The latest set of amendments continues along this path, a path of creeping state control and expanded Ministerial prerogative. 

Why has this happened? One reason: the ongoing failure of the formerly “homeland” Universities. Fort Hare, Limpopo, Zululand, Walter Sisulu and others, have all suffered crises of bankruptcy, cadre-deployment, corruption, student poverty and militancy.

Successive Ministers have believed they could solve this through expanding their powers to manage them. But this has not worked. Some Universities have been placed “under administration” several times. Often the period of administration has been followed by one of further corruption and bankruptcy.   And the financial standing of these Universities is eternally precarious.

The Act already enables the Minister to issue legally binding “directives” to Universities and appoint Administrators to take them over.
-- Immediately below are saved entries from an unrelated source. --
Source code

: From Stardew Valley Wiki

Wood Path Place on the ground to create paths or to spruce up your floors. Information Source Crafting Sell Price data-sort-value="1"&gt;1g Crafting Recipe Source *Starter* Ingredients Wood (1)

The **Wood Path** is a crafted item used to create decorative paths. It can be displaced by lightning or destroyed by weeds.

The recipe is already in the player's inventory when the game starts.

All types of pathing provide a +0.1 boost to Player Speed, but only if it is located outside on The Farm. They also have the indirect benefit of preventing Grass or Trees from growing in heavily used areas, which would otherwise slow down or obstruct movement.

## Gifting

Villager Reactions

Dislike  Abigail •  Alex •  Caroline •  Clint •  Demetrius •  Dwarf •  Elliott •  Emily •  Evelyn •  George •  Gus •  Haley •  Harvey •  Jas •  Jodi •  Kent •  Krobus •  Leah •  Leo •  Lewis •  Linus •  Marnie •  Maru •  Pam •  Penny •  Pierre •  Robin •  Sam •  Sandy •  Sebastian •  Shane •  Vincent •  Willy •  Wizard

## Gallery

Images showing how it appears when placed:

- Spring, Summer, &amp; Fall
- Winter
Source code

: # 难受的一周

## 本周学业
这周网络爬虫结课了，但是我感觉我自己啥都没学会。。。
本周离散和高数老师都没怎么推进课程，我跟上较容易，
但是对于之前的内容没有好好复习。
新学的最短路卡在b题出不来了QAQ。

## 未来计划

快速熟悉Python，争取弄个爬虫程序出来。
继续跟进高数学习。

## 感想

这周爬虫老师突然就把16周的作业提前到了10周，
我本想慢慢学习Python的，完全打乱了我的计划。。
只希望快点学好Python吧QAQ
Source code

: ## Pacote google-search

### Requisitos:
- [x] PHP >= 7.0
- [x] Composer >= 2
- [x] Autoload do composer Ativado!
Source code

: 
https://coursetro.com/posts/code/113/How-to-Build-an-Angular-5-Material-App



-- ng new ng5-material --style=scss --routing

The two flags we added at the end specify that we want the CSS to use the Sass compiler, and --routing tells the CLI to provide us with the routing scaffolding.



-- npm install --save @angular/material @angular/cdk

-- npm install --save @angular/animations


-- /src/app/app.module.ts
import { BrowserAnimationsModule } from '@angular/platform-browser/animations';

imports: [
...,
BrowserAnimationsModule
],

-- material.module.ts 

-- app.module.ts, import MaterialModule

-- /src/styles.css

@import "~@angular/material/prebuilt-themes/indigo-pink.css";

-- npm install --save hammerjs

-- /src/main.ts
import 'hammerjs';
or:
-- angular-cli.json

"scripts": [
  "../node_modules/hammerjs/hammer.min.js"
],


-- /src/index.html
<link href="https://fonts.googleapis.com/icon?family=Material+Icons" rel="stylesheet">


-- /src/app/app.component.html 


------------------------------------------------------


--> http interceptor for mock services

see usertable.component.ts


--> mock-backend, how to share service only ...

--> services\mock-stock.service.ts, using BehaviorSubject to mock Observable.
But to do this he is required to provide proof, through audit reports for example, that the University has problems severe enough to warrant suspending its independence.

Today, with the failure of existing methods of fixing the dysfunctional Universities, the Minister seeks to expand his powers.

The new Bill has a clause which means that he will now only need to have “reason to believe”, rather than concrete proof, that intervention is necessary.

It will become easier to suspend University independence, and more difficult to challenge such a decision in court.

The phrase “reason to believe” was in fact used under colonialism and apartheid to make it difficult to review the decisions made by Government.

We oppose this clause.

The Bill also proposes to give the Minister new powers to issue directives to the Council for up to five years after the Administrator leaves. This extends the period of suspension of University autonomy from two years to seven.

We oppose this clause.

The Bill also proposes that two new institutional forms be created – a Higher Education College and a University College. It is unclear what they are, and why they are being put forward. The vagueness of these provisions means that:

We oppose this clause.

The Bill also will allow the Minister to identify institutions which, and I quote, “shall be obliged to offer” courses at the level currently preserved for TVET Colleges. He could, theoretically compel, say, UCT to include a college level course in its curriculum. This is an attack on the autonomy of a University to decide which courses should be taught. 

We oppose this clause.

The long-term damage this Bill will do will be difficult to measure on its own. But add it to the 17 years of creeping control by the state, and the possibility exists that we will soon no longer have an independent University sector at all. Instead Universities will also become “captured” institutions.